The right steps have been taken…
To Barrick’s credit, it has mostly made good moves in the last year and a half. Gone are the days of reckless expansion, out of control costs, and awful compensation practices. Instead, the company has sold high-cost assets, cut costs significantly, and improved the way it pays its top managers. As a result, all-in sustaining costs are expected total roughly US$900 per gold ounce in 2014. In 2013, that number was $1,269.
Better yet, the company is also committed to a more focused capital plan. Roughly half of capital expenditures are taking place in Nevada, a geography the company is very familiar with.
But the gold price could fall further…
Predicting where the gold price (currently trading at roughly US$1,200 per ounce) will be in a year is virtually impossible. But there are reasons to believe the price could fall further.
For one, low oil prices are putting a lid on inflation. Remember, the fear of inflation is one of the main motivations for buying gold, so if the oil slump continues, then gold could lose its appeal as an investment. Low oil prices are also a positive for the American economy and American dollar, both of which put further downward pressure on gold.
Even if inflation ticks up, the Federal Reserve could easily step in with looser monetary policy. In other words, interest rate hikes are on the horizon. This would spell yet more troublefor the gold price.
Of note, Goldman Sachs has said that gold prices could fall to US$1,000 per ounce.

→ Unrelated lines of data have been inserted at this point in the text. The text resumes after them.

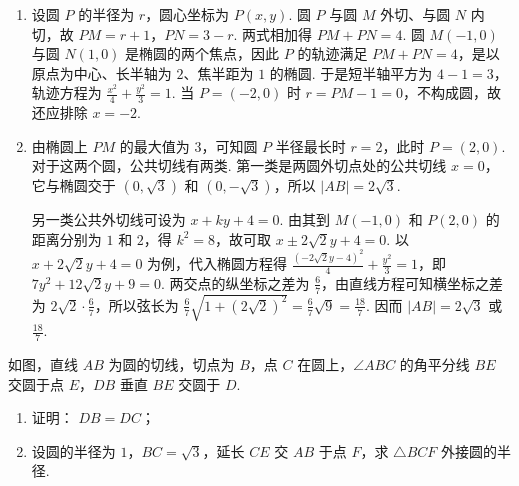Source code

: \begin{solution}
\begin{enumerate}
\item 设圆 \(P\) 的半径为 \(r\)，圆心坐标为 \(P(x,y)\). 圆 \(P\) 与圆 \(M\) 外切、与圆 \(N\) 内切，故
\(\displaystyle PM=r+1\)，\(PN=3-r\). 两式相加得 \(PM+PN=4\). 圆 \(M(-1,0)\) 与圆 \(N(1,0)\) 是椭圆的两个焦点，因此 \(P\) 的轨迹满足 \(\displaystyle PM+PN=4\)，是以原点为中心、长半轴为 \(2\)、焦半距为 \(1\) 的椭圆. 于是短半轴平方为 \(4-1=3\)，轨迹方程为
\(\displaystyle\frac{x^2}{4}+\frac{y^2}{3}=1\). 当 \(P=(-2,0)\) 时 \(r=PM-1=0\)，不构成圆，故还应排除 \(x=-2\).
\item 由椭圆上 \(PM\) 的最大值为 \(3\)，可知圆 \(P\) 半径最长时 \(r=2\)，此时 \(P=(2,0)\). 对于这两个圆，公共切线有两类. 第一类是两圆外切点处的公共切线 \(x=0\)，它与椭圆交于 \((0,\sqrt3)\) 和 \((0,-\sqrt3)\)，所以 \(|AB|=2\sqrt3\).

另一类公共外切线可设为 \(x+ky+4=0\). 由其到 \(M(-1,0)\) 和 \(P(2,0)\) 的距离分别为 \(1\) 和 \(2\)，得 \(k^2=8\)，故可取 \(x\pm2\sqrt2y+4=0\). 以 \(x+2\sqrt2y+4=0\) 为例，代入椭圆方程得
\(\displaystyle\frac{(-2\sqrt2y-4)^2}{4}+\frac{y^2}{3}=1\)，即 \(7y^2+12\sqrt2y+9=0\). 两交点的纵坐标之差为 \(\frac{6}{7}\)，由直线方程可知横坐标之差为 \(2\sqrt2\cdot\frac{6}{7}\)，所以弦长为
\(\displaystyle\frac{6}{7}\sqrt{1+\left(2\sqrt2\right)^2}=\frac{6}{7}\sqrt9=\frac{18}{7}\). 因而 \(|AB|=2\sqrt3\) 或 \(\frac{18}{7}\).
\end{enumerate}
\end{solution}

\begin{problem}
如图，直线 \(AB\) 为圆的切线，切点为 \(B\)，点 \(C\) 在圆上，\(\angle ABC\) 的角平分线 \(BE\) 交圆于点 \(E\)，\(DB\) 垂直 \(BE\) 交圆于 \(D\).

\begin{enumerate}
\item 证明： \(DB = DC\)；
\item 设圆的半径为 \(1\)，\(BC = \sqrt{3}\)，延长 \(CE\) 交 \(AB\) 于点 \(F\)，求 \(\triangle BCF\) 外接圆的半径.
\end{enumerate}

\end{problem}

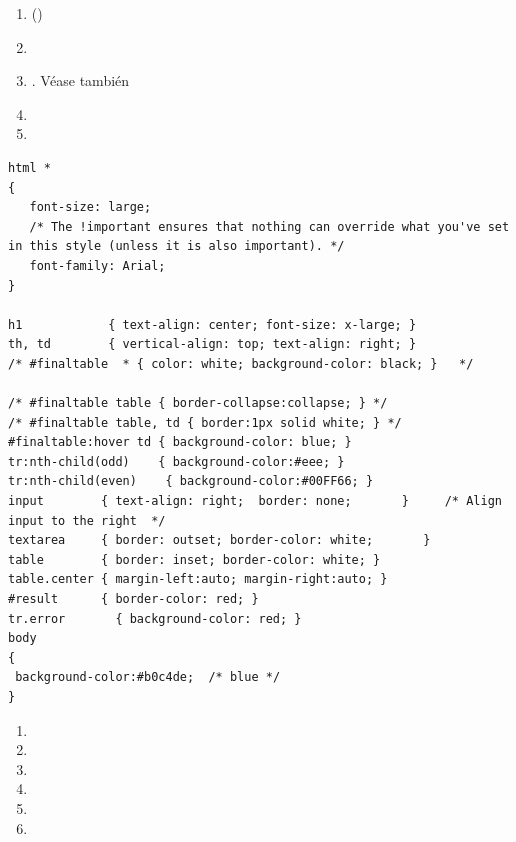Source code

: \begin{enumerate}
\item 
{} ()
\item {}
\item 
{}.
Véase también \cite{pilgrimhtml5}
\item {}
\item {}
\end{enumerate}

\begin{verbatim}
html *
{
   font-size: large; 
   /* The !important ensures that nothing can override what you've set in this style (unless it is also important). */
   font-family: Arial;
}

h1            { text-align: center; font-size: x-large; }
th, td        { vertical-align: top; text-align: right; }   
/* #finaltable  * { color: white; background-color: black; }   */

/* #finaltable table { border-collapse:collapse; } */
/* #finaltable table, td { border:1px solid white; } */
#finaltable:hover td { background-color: blue; } 
tr:nth-child(odd)    { background-color:#eee; }
tr:nth-child(even)    { background-color:#00FF66; }
input        { text-align: right;  border: none;       }     /* Align input to the right  */
textarea     { border: outset; border-color: white;       }                        
table        { border: inset; border-color: white; }
table.center { margin-left:auto; margin-right:auto; }
#result      { border-color: red; }
tr.error       { background-color: red; }
body
{
 background-color:#b0c4de;  /* blue */
}
\end{verbatim}

\begin{enumerate}
\item 
{}
\item 
{}
\item 
{}
\item 
{}
\item 
{}
\item 
\end{enumerate}


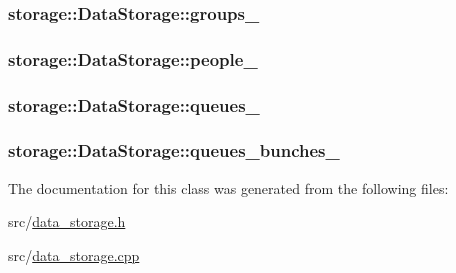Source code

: \label{da/db4/classstorage_1_1DataStorage_ac49bf760dd1492eb566e7bbbf9d84743}
\hypertarget{classstorage_1_1DataStorage_a08dbec98bdd6b7c3e6623a8bbe72235c}{
\subsubsection[{groups\_\-}]{ {\bf storage::DataStorage::groups\_\-}}}
\label{da/db4/classstorage_1_1DataStorage_a08dbec98bdd6b7c3e6623a8bbe72235c}
\hypertarget{classstorage_1_1DataStorage_a8c32de002329fa6018a0957c925cf183}{
\subsubsection[{people\_\-}]{ {\bf storage::DataStorage::people\_\-}}}
\label{da/db4/classstorage_1_1DataStorage_a8c32de002329fa6018a0957c925cf183}
\hypertarget{classstorage_1_1DataStorage_af9a0216e83d32b996086a0b15a5281ab}{
\subsubsection[{queues\_\-}]{ {\bf storage::DataStorage::queues\_\-}}}
\label{da/db4/classstorage_1_1DataStorage_af9a0216e83d32b996086a0b15a5281ab}
\hypertarget{classstorage_1_1DataStorage_a19686eeb613ff2ade96fd557b26627f1}{
\subsubsection[{queues\_\-bunches\_\-}]{ {\bf storage::DataStorage::queues\_\-bunches\_\-}}}
\label{da/db4/classstorage_1_1DataStorage_a19686eeb613ff2ade96fd557b26627f1}


The documentation for this class was generated from the following files:\begin{DoxyCompactItemize}
\item 
src/\hyperlink{data__storage_8h}{data\_\-storage.h}\item 
src/\hyperlink{data__storage_8cpp}{data\_\-storage.cpp}\end{DoxyCompactItemize}
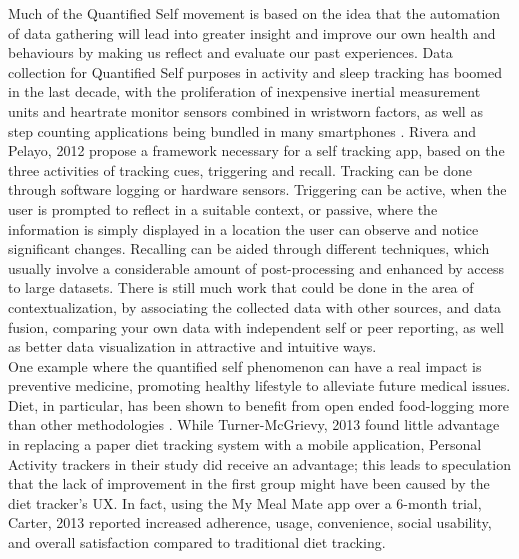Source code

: Much of the Quantified Self movement is based on the idea that the automation of data gathering will lead into greater insight and improve our own health and behaviours by making us reflect and evaluate our past experiences. Data collection for Quantified Self purposes in activity and sleep tracking has boomed in the last decade, with the proliferation of inexpensive inertial measurement units and heartrate monitor sensors combined in wristworn factors, as well as step counting applications being bundled in many smartphones \cite{Crawford2015}.
Rivera and Pelayo, 2012 \cite{Rivera-Pelayo2012} propose a framework necessary for a self tracking app, based on the three activities of tracking cues, triggering and recall.
Tracking can be done through software logging or hardware sensors. Triggering can be active, when the user is prompted to reflect in a suitable context, or passive, where the information is simply displayed in a location the user can observe and notice significant changes. Recalling can be aided through different techniques, which usually involve a considerable amount of post-processing and enhanced by access to large datasets. There is still much work that could be done in the area of contextualization, by associating the collected data with other sources, and data fusion, comparing your own data with independent self or peer reporting, as well as better data visualization in attractive and intuitive ways. \\
One example where the quantified self phenomenon can have a real impact is preventive medicine, promoting healthy lifestyle to alleviate future medical issues. Diet, in particular, has been shown to benefit from open ended food-logging more than other methodologies \cite{Bingham1994}. While Turner-McGrievy, 2013 \cite{Turner-McGrievy2013} found little advantage in replacing a paper diet tracking system with a mobile application, Personal Activity trackers in their study did receive an advantage; this leads to speculation that the lack of improvement in the first group might have been caused by the diet tracker's UX. In fact, using the My Meal Mate app over a 6-month trial, Carter, 2013 \cite{carter2013adherence} reported increased adherence, usage, convenience, social usability, and overall satisfaction compared to traditional diet tracking. \\
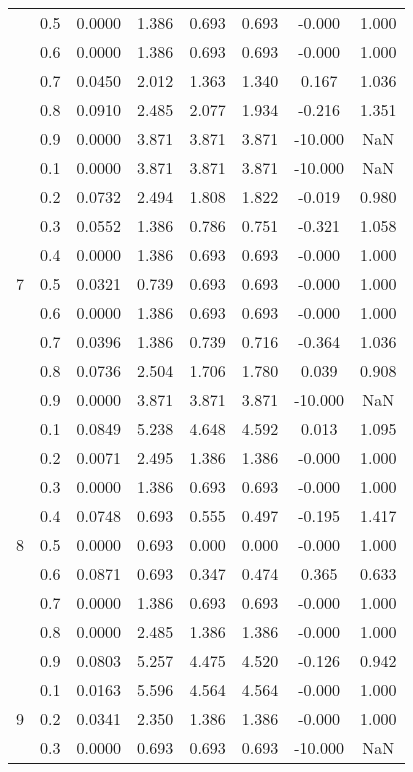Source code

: \documentclass[11pt,a4paper]{report}
\begin{document}
\begin{longtable}{ | c | c || c | c | c | c | c | c | }
 & 0.5 & 0.0000 & 1.386 & 0.693 & 0.693 & -0.000 & 1.000 \\
 & 0.6 & 0.0000 & 1.386 & 0.693 & 0.693 & -0.000 & 1.000 \\
 & 0.7 & 0.0450 & 2.012 & 1.363 & 1.340 & 0.167 & 1.036 \\
 & 0.8 & 0.0910 & 2.485 & 2.077 & 1.934 & -0.216 & 1.351 \\
 & 0.9 & 0.0000 & 3.871 & 3.871 & 3.871 & -10.000 & NaN \\
 \hline
\multirow{9}{*}{7} & 0.1 & 0.0000 & 3.871 & 3.871 & 3.871 & -10.000 & NaN \\
 & 0.2 & 0.0732 & 2.494 & 1.808 & 1.822 & -0.019 & 0.980 \\
 & 0.3 & 0.0552 & 1.386 & 0.786 & 0.751 & -0.321 & 1.058 \\
 & 0.4 & 0.0000 & 1.386 & 0.693 & 0.693 & -0.000 & 1.000 \\
 & 0.5 & 0.0321 & 0.739 & 0.693 & 0.693 & -0.000 & 1.000 \\
 & 0.6 & 0.0000 & 1.386 & 0.693 & 0.693 & -0.000 & 1.000 \\
 & 0.7 & 0.0396 & 1.386 & 0.739 & 0.716 & -0.364 & 1.036 \\
 & 0.8 & 0.0736 & 2.504 & 1.706 & 1.780 & 0.039 & 0.908 \\
 & 0.9 & 0.0000 & 3.871 & 3.871 & 3.871 & -10.000 & NaN \\
 \hline
\multirow{9}{*}{8} & 0.1 & 0.0849 & 5.238 & 4.648 & 4.592 & 0.013 & 1.095 \\
 & 0.2 & 0.0071 & 2.495 & 1.386 & 1.386 & -0.000 & 1.000 \\
 & 0.3 & 0.0000 & 1.386 & 0.693 & 0.693 & -0.000 & 1.000 \\
 & 0.4 & 0.0748 & 0.693 & 0.555 & 0.497 & -0.195 & 1.417 \\
 & 0.5 & 0.0000 & 0.693 & 0.000 & 0.000 & -0.000 & 1.000 \\
 & 0.6 & 0.0871 & 0.693 & 0.347 & 0.474 & 0.365 & 0.633 \\
 & 0.7 & 0.0000 & 1.386 & 0.693 & 0.693 & -0.000 & 1.000 \\
 & 0.8 & 0.0000 & 2.485 & 1.386 & 1.386 & -0.000 & 1.000 \\
 & 0.9 & 0.0803 & 5.257 & 4.475 & 4.520 & -0.126 & 0.942 \\
 \hline
\multirow{9}{*}{9} & 0.1 & 0.0163 & 5.596 & 4.564 & 4.564 & -0.000 & 1.000 \\
 & 0.2 & 0.0341 & 2.350 & 1.386 & 1.386 & -0.000 & 1.000 \\
 & 0.3 & 0.0000 & 0.693 & 0.693 & 0.693 & -10.000 & NaN \\

\end{longtable}
\end{document}
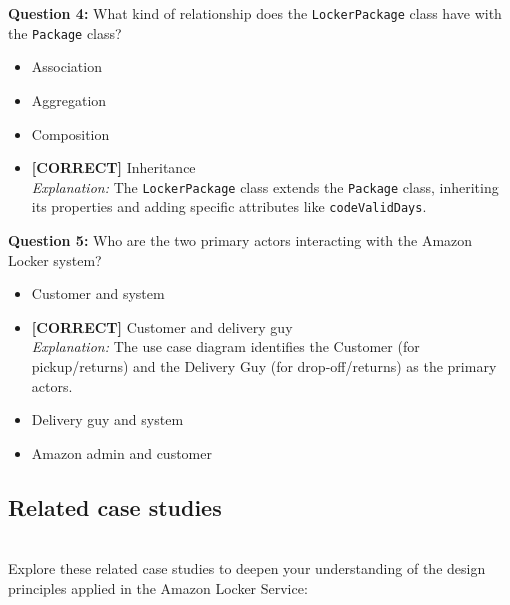 \vspace{0.3cm}
\noindent
\textbf{Question 4:} What kind of relationship does the \texttt{LockerPackage} class have with the \texttt{Package} class?
\\[0.2cm]
\begin{itemize}
 \item Association
 \item Aggregation
 \item Composition
 \item \textbf{[CORRECT]} Inheritance
\\[0.1cm]
\textit{Explanation:} 
The \texttt{LockerPackage} class extends the \texttt{Package} class, inheriting its properties and adding specific attributes like \texttt{codeValidDays}.
\end{itemize}
\vspace{0.3cm}
\noindent
\textbf{Question 5:} Who are the two primary actors interacting with the Amazon Locker system?
\\[0.2cm]
\begin{itemize}
 \item Customer and system
 \item \textbf{[CORRECT]} Customer and delivery guy
\\[0.1cm]
\textit{Explanation:} 
The use case diagram identifies the Customer (for pickup/returns) and the Delivery Guy (for drop-off/returns) as the primary actors.
 \item Delivery guy and system
 \item Amazon admin and customer
\end{itemize}

\subsection{Related case studies}\label{vVSv-bDSYp7VefvD9w_5b}
\\
Explore these related case studies to deepen your understanding of the design principles applied in the Amazon Locker Service:

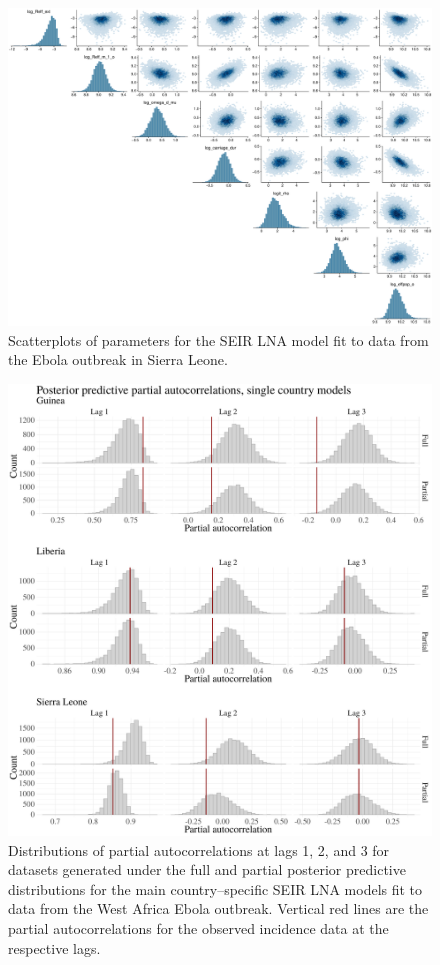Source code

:\begin{figure}[htbp]
	\centering
	\includegraphics[width=\linewidth]{figures/sln_tight_pairs}
	\caption{Scatterplots of parameters for the SEIR LNA model fit to data from the Ebola outbreak in Sierra Leone.}
	\label{fig:sierraleonepairs}
\end{figure}

\begin{figure}[htbp]
	\begin{fullpage}
		\centering
		\includegraphics[width=0.8\linewidth]{figures/ebola_single_pacfs}
		\caption[Posterior predictive distributions of partial autocorrelations for the main country--specific SEIR LNA models fit to data from the West Africa Ebola outbreak.]{Distributions of partial autocorrelations at lags 1, 2, and 3 for datasets generated under the full and partial posterior predictive distributions for the main country--specific SEIR LNA models fit to data from the West Africa Ebola outbreak. Vertical red lines are the partial autocorrelations for the observed incidence data at the respective lags.}
		\label{fig:ebola_single_pacfs}
	\end{fullpage}
\end{figure}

The bank is not alone in that belief.
Barrick is not prepared for a lower gold price
So what would US$1,000 gold mean for Barrick? Well, the prognosis isn’t good.
As mentioned, the company is able to produce gold for roughly US$900 per ounce. If the price falls to US$1,000, then that’s only US$100 of profit per ounce of production. Based on just over 6 million ounces of production in 2014, that’s just over $600 million in cash flow. And that’s not enough to cover $800 million per year of financing charges.
Granted, gold could move in the other direction. One big factor will be the Greek election on January 25 – if the opposition Syriza party wins, then the country will likely exit the Euro zone. And if that happens, wider economic stability could follow, prompting gold to rise.
But the risk of gold declining further is too great to ignore. Thus Barrick shares should be avoided.